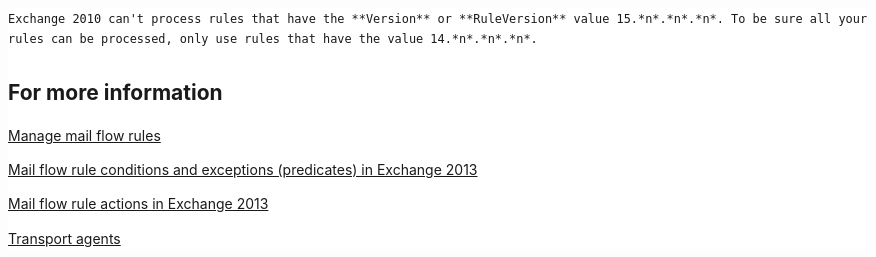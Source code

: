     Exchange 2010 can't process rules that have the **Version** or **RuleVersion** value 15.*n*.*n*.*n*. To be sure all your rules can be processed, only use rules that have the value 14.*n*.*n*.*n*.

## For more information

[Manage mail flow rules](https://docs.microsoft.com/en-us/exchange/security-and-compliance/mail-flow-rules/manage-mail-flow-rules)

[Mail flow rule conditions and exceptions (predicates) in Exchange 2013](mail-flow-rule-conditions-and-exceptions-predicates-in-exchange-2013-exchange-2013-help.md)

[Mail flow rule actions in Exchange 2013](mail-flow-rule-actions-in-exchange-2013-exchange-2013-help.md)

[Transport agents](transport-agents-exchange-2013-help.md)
══════════════════════════════
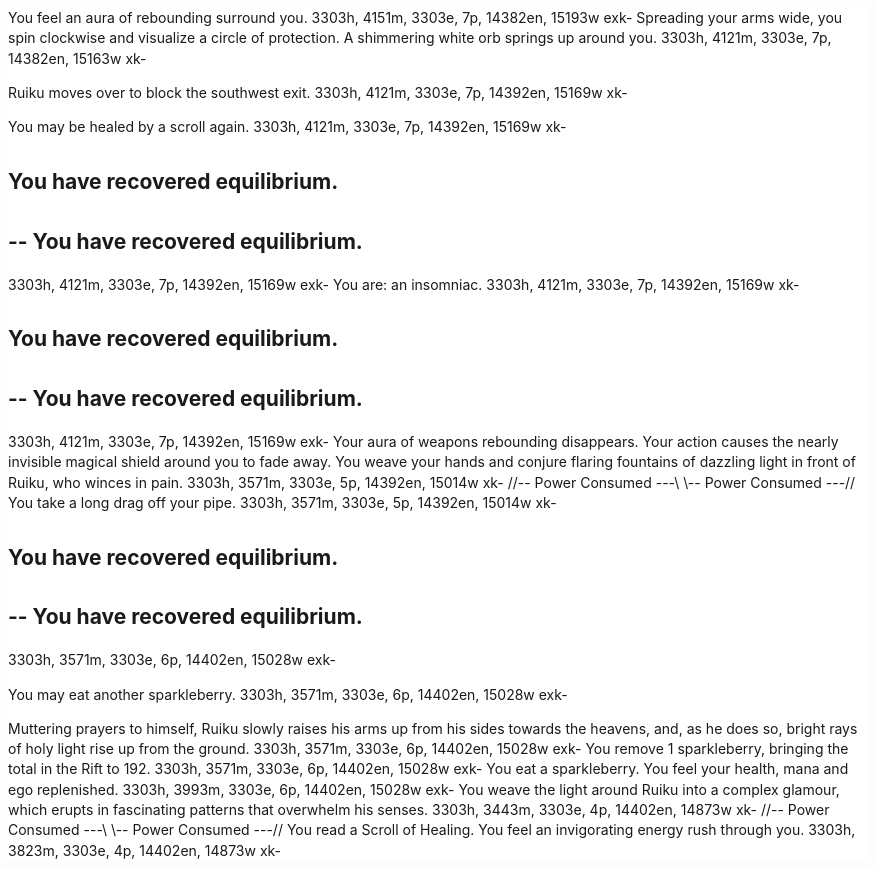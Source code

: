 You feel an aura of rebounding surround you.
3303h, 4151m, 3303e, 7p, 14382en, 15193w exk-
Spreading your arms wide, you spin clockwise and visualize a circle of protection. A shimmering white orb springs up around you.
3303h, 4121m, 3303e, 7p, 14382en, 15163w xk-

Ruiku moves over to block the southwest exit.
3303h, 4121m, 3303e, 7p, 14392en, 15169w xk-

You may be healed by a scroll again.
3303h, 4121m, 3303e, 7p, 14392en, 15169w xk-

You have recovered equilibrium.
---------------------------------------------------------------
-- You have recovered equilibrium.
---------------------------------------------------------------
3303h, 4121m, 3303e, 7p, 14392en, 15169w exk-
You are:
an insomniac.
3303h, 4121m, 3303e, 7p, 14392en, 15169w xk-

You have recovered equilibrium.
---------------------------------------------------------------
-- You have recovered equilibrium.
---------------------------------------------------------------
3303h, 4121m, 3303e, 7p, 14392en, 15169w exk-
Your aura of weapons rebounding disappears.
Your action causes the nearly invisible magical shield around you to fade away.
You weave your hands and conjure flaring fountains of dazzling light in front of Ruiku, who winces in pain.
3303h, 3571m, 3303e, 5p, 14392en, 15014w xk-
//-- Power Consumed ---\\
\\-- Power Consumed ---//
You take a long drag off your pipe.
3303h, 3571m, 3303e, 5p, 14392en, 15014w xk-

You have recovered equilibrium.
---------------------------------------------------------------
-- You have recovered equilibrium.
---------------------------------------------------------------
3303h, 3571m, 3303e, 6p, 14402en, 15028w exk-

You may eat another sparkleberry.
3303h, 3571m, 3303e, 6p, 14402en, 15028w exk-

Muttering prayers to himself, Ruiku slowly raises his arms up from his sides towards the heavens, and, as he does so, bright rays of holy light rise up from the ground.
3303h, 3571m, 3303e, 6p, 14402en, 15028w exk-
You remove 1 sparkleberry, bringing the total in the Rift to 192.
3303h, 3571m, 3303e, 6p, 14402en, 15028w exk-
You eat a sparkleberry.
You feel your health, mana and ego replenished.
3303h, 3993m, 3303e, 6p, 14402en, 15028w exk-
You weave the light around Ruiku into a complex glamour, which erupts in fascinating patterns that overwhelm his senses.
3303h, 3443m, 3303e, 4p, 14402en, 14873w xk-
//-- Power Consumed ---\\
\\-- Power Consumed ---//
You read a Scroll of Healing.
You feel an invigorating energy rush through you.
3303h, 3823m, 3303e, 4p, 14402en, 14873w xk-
══════════════════════════════
• [Task directions] Go over the records above and tally the lines with the word "rebounding" in them. Give the number alone.

• [Result of this exercise] 2